Primitives and tokens.

Maestro component Figma library

Figma components

Typical Figma components properties.

We set up a small team consisting of one designer (me) and two front-end developers, Ben and Andrea, dedicated to creating and maintaining the design system.

We started by auditing all of the components used throughout the LANDR ecosystem and grouped them by categories following atomic design principles. Once the audit was complete, we had a clear view of the actual job to be done. We began design and development right away, starting with design tokens and the most used components. Weekly meetings were set up to keep an eye on the progress and prioritize the next steps.

Maestro buttons variants

Maestro components

A preview of Maestro components.

We designed and improved each component, tested them, and pushed them live on a weekly basis. This made the implementation of the new design system seamless for the user and gave us the ability to deliver and fix components rapidly if problems were to occur. Of course, they did!

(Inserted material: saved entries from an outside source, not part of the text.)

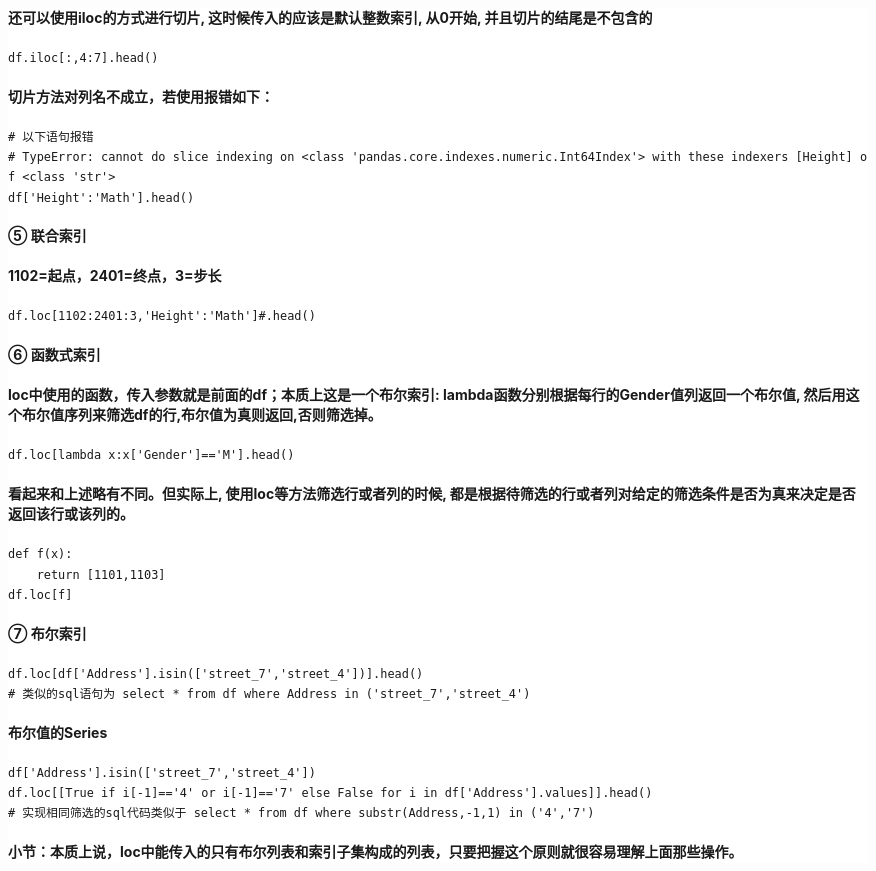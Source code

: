 #### 还可以使用iloc的方式进行切片, 这时候传入的应该是默认整数索引, 从0开始, 并且切片的结尾是不包含的

```
df.iloc[:,4:7].head() 
```

#### 切片方法对列名不成立，若使用报错如下：

```
# 以下语句报错
# TypeError: cannot do slice indexing on <class 'pandas.core.indexes.numeric.Int64Index'> with these indexers [Height] of <class 'str'>
df['Height':'Math'].head() 
```

#### ⑤ 联合索引

#### 1102=起点，2401=终点，3=步长

```
df.loc[1102:2401:3,'Height':'Math']#.head() 
```

#### ⑥ 函数式索引

#### loc中使用的函数，传入参数就是前面的df；本质上这是一个布尔索引: lambda函数分别根据每行的Gender值列返回一个布尔值, 然后用这个布尔值序列来筛选df的行,布尔值为真则返回,否则筛选掉。

```
df.loc[lambda x:x['Gender']=='M'].head() 
```

#### 看起来和上述略有不同。但实际上, 使用loc等方法筛选行或者列的时候, 都是根据待筛选的行或者列对给定的筛选条件是否为真来决定是否返回该行或该列的。

```
def f(x):
    return [1101,1103]
df.loc[f] 
```

#### ⑦ 布尔索引

```
df.loc[df['Address'].isin(['street_7','street_4'])].head()
# 类似的sql语句为 select * from df where Address in ('street_7','street_4') 
```

#### 布尔值的Series

```
df['Address'].isin(['street_7','street_4'])
df.loc[[True if i[-1]=='4' or i[-1]=='7' else False for i in df['Address'].values]].head()
# 实现相同筛选的sql代码类似于 select * from df where substr(Address,-1,1) in ('4','7') 
```

#### **小节：本质上说，loc中能传入的只有布尔列表和索引子集构成的列表，只要把握这个原则就很容易理解上面那些操作。**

From a design standpoint, the main challenges were keeping up with technological changes, switching from Sketch to Figma, and making sure the components library was not too heavy (thank you, variables!). Creating documentation to provide context, guidelines, and use cases took longer than originally anticipated.

Maestro motion types

Theming

Total theming support achieved with variables.

Maestro motion time scale

Motion patterns

Animation styles and tokens support.

The outcome was a solid design system built on a solid code base. In the end, it made the workflows of the design and front-end development teams much faster and removed the risk of repeating code and rethinking design patterns. We reached our initial goal of making the overall user experience smoother and more consistent.

We learned very quickly that building the design system was only the beginning. The initial adoption was good, but we soon learned that we had to consistently improve and involve the people using it so they would make it their own and contribute. A design system can only be successful if people use it.